Le film a été présenté enlisé dans un pseudo-débat visant à en court-circuiter le sens. La censure s’est donc doublement exercée :

  1. Par suppression dans le film de la conclusion originale qui faisait le lien avec l’actualité et, entre autres, avec la promotion du nationalisme breton par le lobby patronal soutenu par les élus (sept coupes ont été exigées par les chaînes TVRennes, Tébéo et TV Sud — notamment au motif qu’étant sponsorisées par Produit en Bretagne, elles ne pouvaient pas critiquer ce lobby…).
  2. Par travestissement des faits, à savoir l’habituel travestissement de la doxa autonomiste : le présentateur a commencé par indiquer qu’une infime partie du mouvement breton avait collaboré, minimisation qui interdit toute réflexion sur les faits  réels ; le discours pontifiant des historiens, précédant et suivant le film, ainsi soumis à  la lecture prophylactique des vraies autorités, est venu, comme il fallait d’y attendre, assurer que l’actuel mouvement breton n’a rien à voir avec ce regrettable épiphénomène, le tout aboutissant pour finir à promouvoir l’essai de Jean-Michel Le Boulanger, Être breton ? — lequel dit, en somme, l’exact contraire du film.

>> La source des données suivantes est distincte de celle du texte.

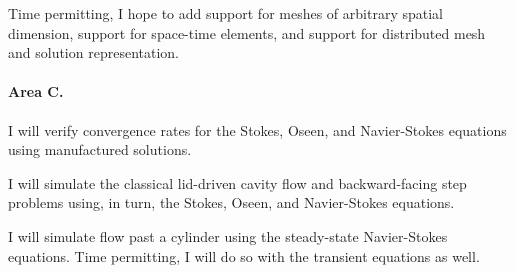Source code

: \documentclass[12pt,c]{article}
\begin{document}
Time permitting, I hope to add support for meshes of arbitrary spatial dimension, support for space-time elements, and support for distributed mesh and solution representation.

\paragraph{Area C.} I will verify convergence rates for the Stokes, Oseen, and Navier-Stokes equations using manufactured solutions.

I will simulate the classical lid-driven cavity flow and backward-facing step problems using, in turn, the Stokes, Oseen, and Navier-Stokes equations.

I will simulate flow past a cylinder using the steady-state Navier-Stokes equations.  Time permitting, I will do so with the transient equations as well.

\nocite{Chorin68}
\nocite{Rannacher99}



\end{document}
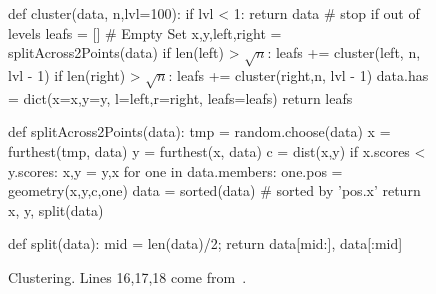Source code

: \begin{figure} 
\begin{python}[left]
def cluster(data, n,lvl=100):
  if lvl < 1: 
     return data # stop if out of levels
  leafs = [] # Empty Set
  x,y,left,right = splitAcross2Points(data) 
  if len(left) > $\sqrt{n}$:  
     leafs += cluster(left, n, lvl - 1)  
  if len(right) > $\sqrt{n}$:  
     leafs += cluster(right,n,  lvl - 1) 
  data.has = dict(x=x,y=y,
                 l=left,r=right,
                 leafs=leafs)
  return leafs
  
def splitAcross2Points(data): 
  tmp = random.choose(data)
  x = furthest(tmp, data)
  y = furthest(x, data) 
  c = dist(x,y)  
  if x.scores < y.scores:
     x,y = y,x 
  for one in data.members: 
    one.pos = geometry(x,y,c,one)
  data = sorted(data) # sorted by 'pos.x'
  return x, y, split(data)
  
def split(data):   
  mid = len(data)/2; 
  return data[mid:], data[:mid]
\end{python}
\caption{Clustering. Lines 16,17,18 come from~\cite{fastmap}. }\label{fig:fastmapCode}   
\end{figure}
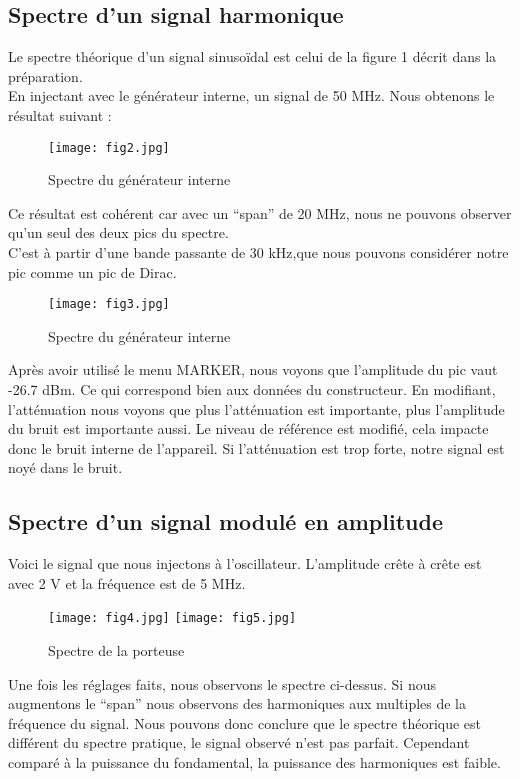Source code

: \documentclass[oneside,a4paper,12pt]{article}
\begin{document}
	\subsection{Spectre d'un signal harmonique}
	
	Le spectre théorique d’un signal sinusoïdal est celui de la figure 1 décrit dans la préparation.\\
	En injectant avec le générateur interne, un signal de 50 MHz. Nous obtenons le résultat suivant :
	
	\begin{figure}[h]
		\centering
		\texttt{[image: fig2.jpg]}
		\caption{Spectre du générateur interne}
	\end{figure}
	
	Ce résultat est cohérent car avec un “span” de 20 MHz, nous ne pouvons observer qu’un seul des deux pics du spectre.\\
	C’est à partir d’une bande passante de 30 kHz,que nous pouvons considérer notre pic comme un pic de Dirac. \\
	
	\begin{figure}[h]
		\centering
		\texttt{[image: fig3.jpg]}
		\caption{Spectre du générateur interne}
	\end{figure}
	
	Après avoir utilisé le menu MARKER, nous voyons que l’amplitude du pic vaut -26.7 dBm. Ce qui correspond bien aux données du constructeur. En modifiant, l'atténuation nous voyons que plus l’atténuation est importante, plus l’amplitude du bruit est importante aussi. Le niveau de référence est modifié, cela impacte donc le bruit interne de l’appareil. Si l'atténuation est trop forte, notre signal est noyé dans le bruit.
	
	\subsection{Spectre d'un signal modulé en amplitude}
	
	Voici le signal que nous injectons à l'oscillateur. L’amplitude crête à crête est avec 2 V et la fréquence est de 5 MHz.
	
	\begin{figure}[h]
		\centering
		\texttt{[image: fig4.jpg]}
		\texttt{[image: fig5.jpg]}
		\caption{Spectre de la porteuse}
	\end{figure}
	
	Une fois les réglages faits, nous observons le spectre ci-dessus. Si nous augmentons le “span” nous observons des harmoniques aux multiples de la fréquence du signal. Nous pouvons donc conclure que le spectre théorique est différent du spectre pratique, le signal observé n’est pas parfait. Cependant comparé à la puissance du fondamental, la puissance des harmoniques est faible. 
	
\end{document}
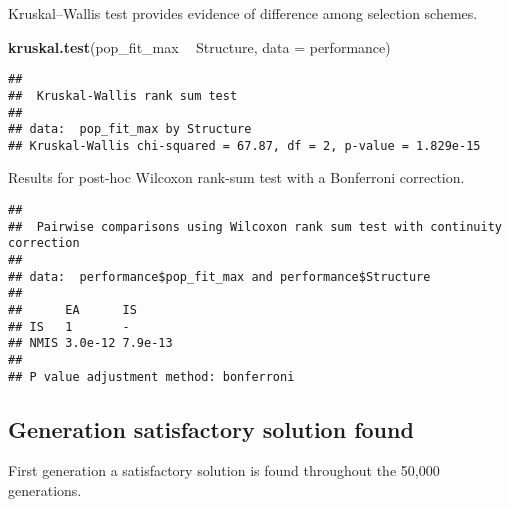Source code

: \documentclass[]{book}
\newenvironment{Shaded}{\begin{snugshade}}{\end{snugshade}}
\newcommand{\DataTypeTok}[1]{\textcolor[rgb]{0.13,0.29,0.53}{#1}}
\newcommand{\KeywordTok}[1]{\textcolor[rgb]{0.13,0.29,0.53}{\textbf{#1}}}
\newcommand{\NormalTok}[1]{#1}
\newcommand{\OperatorTok}[1]{\textcolor[rgb]{0.81,0.36,0.00}{\textbf{#1}}}
\newcommand{\OtherTok}[1]{\textcolor[rgb]{0.56,0.35,0.01}{#1}}
\newcommand{\StringTok}[1]{\textcolor[rgb]{0.31,0.60,0.02}{#1}}
\begin{document}
Kruskal--Wallis test provides evidence of difference among selection schemes.

\begin{Shaded}
\begin{Highlighting}[]
\KeywordTok{kruskal.test}\NormalTok{(pop_fit_max }\OperatorTok{~}\StringTok{ }\NormalTok{Structure, }\DataTypeTok{data =}\NormalTok{ performance)}
\end{Highlighting}
\end{Shaded}

\begin{verbatim}
## 
##  Kruskal-Wallis rank sum test
## 
## data:  pop_fit_max by Structure
## Kruskal-Wallis chi-squared = 67.87, df = 2, p-value = 1.829e-15
\end{verbatim}

Results for post-hoc Wilcoxon rank-sum test with a Bonferroni correction.

\begin{Shaded}
\end{Shaded}

\begin{verbatim}
## 
##  Pairwise comparisons using Wilcoxon rank sum test with continuity correction 
## 
## data:  performance$pop_fit_max and performance$Structure 
## 
##      EA      IS     
## IS   1       -      
## NMIS 3.0e-12 7.9e-13
## 
## P value adjustment method: bonferroni
\end{verbatim}

\hypertarget{generation-satisfactory-solution-found-14}{%
\subsection{Generation satisfactory solution found}\label{generation-satisfactory-solution-found-14}}

First generation a satisfactory solution is found throughout the 50,000 generations.
\end{document}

Ainsi, une fois de plus, la censure a-t-elle interdit tout débat sur le problème que le film visait pourtant à poser, à savoir la promotion actuelle sur fonds publics d’une idéologie fondamentalement inchangée et qui a conduit des jeunes gens fanatisés à s’enrôler sous uniforme SS, en relation avec l’ensemble du mouvement nationaliste, avec le soutien des prétendus régionalistes modérés qui ont poursuivi leur combat après-guerre à leurs côtés.

Ils récoltent à présent les fruits de ce pseudo-combat breton, et tel est bien le problème qu’il s’agissait d’occulter.

Opération réussie — à cela près que le débat était si ennuyeux que la plupart des téléspectateurs ne l’ont pas suivi ou n’en ont rien retenu. Mais la production massive de discours serviles sert à empêcher que soient posées les vraies questions, et tel était d’abord le but poursuivi.

Censure par suppression, censure par enlisement : rien que d’ordinaire désormais en Bretagne.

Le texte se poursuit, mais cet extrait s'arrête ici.